Exercise:
Check each line of the material that follows, and copy those holding the string "Updater".

Material provided:
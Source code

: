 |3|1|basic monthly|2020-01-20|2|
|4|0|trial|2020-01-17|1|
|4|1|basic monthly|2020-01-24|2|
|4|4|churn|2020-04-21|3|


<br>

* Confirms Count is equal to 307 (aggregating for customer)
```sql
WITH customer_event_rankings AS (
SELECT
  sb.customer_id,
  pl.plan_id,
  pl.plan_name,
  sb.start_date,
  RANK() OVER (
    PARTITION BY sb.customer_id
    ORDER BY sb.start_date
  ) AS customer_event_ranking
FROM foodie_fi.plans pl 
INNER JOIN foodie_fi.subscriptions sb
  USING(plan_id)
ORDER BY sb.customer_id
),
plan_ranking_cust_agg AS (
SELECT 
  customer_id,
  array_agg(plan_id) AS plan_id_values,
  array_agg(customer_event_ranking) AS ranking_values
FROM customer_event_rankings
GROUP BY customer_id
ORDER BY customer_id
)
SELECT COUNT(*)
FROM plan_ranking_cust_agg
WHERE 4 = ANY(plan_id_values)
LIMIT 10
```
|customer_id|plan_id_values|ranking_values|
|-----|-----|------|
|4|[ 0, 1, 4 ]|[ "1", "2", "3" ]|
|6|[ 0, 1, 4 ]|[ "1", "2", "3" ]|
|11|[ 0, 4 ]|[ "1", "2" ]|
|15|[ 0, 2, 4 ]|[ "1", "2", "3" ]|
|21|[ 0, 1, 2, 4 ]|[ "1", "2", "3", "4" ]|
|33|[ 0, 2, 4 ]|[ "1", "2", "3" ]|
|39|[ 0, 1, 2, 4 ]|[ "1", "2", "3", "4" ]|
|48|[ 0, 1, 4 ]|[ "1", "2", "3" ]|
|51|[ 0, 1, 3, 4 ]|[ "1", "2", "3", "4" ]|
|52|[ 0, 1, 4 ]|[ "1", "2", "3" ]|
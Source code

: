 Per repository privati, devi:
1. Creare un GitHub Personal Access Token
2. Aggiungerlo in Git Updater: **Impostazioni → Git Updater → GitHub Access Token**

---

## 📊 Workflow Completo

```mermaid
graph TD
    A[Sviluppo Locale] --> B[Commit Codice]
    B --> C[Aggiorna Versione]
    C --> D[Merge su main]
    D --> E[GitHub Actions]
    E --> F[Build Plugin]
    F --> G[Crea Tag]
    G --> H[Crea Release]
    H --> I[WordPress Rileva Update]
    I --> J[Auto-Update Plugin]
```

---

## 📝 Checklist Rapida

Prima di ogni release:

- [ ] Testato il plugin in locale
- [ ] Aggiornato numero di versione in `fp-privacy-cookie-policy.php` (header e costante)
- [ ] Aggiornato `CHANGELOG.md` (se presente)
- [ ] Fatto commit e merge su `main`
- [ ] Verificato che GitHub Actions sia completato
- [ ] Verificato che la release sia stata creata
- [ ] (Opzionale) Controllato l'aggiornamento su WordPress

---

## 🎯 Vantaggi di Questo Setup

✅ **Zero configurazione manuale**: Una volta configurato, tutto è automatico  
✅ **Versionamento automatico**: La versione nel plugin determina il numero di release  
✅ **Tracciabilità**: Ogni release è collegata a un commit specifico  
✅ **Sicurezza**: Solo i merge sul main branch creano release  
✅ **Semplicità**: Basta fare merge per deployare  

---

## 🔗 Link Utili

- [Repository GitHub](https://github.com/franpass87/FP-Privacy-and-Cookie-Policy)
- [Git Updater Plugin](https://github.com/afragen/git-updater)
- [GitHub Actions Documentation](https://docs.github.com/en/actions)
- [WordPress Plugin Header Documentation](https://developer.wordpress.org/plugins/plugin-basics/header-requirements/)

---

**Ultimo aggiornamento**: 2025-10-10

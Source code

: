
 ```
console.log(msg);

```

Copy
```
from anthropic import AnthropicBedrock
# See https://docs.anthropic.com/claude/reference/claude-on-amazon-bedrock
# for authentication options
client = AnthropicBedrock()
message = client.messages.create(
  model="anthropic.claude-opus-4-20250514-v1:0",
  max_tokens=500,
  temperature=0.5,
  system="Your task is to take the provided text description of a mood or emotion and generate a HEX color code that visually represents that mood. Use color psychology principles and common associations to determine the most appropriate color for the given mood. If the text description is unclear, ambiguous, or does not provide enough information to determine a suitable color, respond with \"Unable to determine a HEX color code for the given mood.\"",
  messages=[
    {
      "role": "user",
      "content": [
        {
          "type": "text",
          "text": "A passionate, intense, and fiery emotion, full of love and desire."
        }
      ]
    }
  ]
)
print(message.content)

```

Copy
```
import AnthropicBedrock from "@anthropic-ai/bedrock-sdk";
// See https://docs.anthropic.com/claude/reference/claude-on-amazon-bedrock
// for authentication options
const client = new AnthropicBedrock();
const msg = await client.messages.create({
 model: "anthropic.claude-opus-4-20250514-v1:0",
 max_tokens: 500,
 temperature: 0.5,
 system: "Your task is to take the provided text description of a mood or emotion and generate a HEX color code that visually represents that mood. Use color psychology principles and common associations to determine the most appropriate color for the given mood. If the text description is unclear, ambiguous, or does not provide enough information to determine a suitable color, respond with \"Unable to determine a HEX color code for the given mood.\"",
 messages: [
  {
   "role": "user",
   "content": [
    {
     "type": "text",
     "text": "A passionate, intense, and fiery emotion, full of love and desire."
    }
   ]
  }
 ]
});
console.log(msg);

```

Solution to this problem:
2. Aggiungerlo in Git Updater: **Impostazioni → Git Updater → GitHub Access Token**
- [Git Updater Plugin](https://github.com/afragen/git-updater)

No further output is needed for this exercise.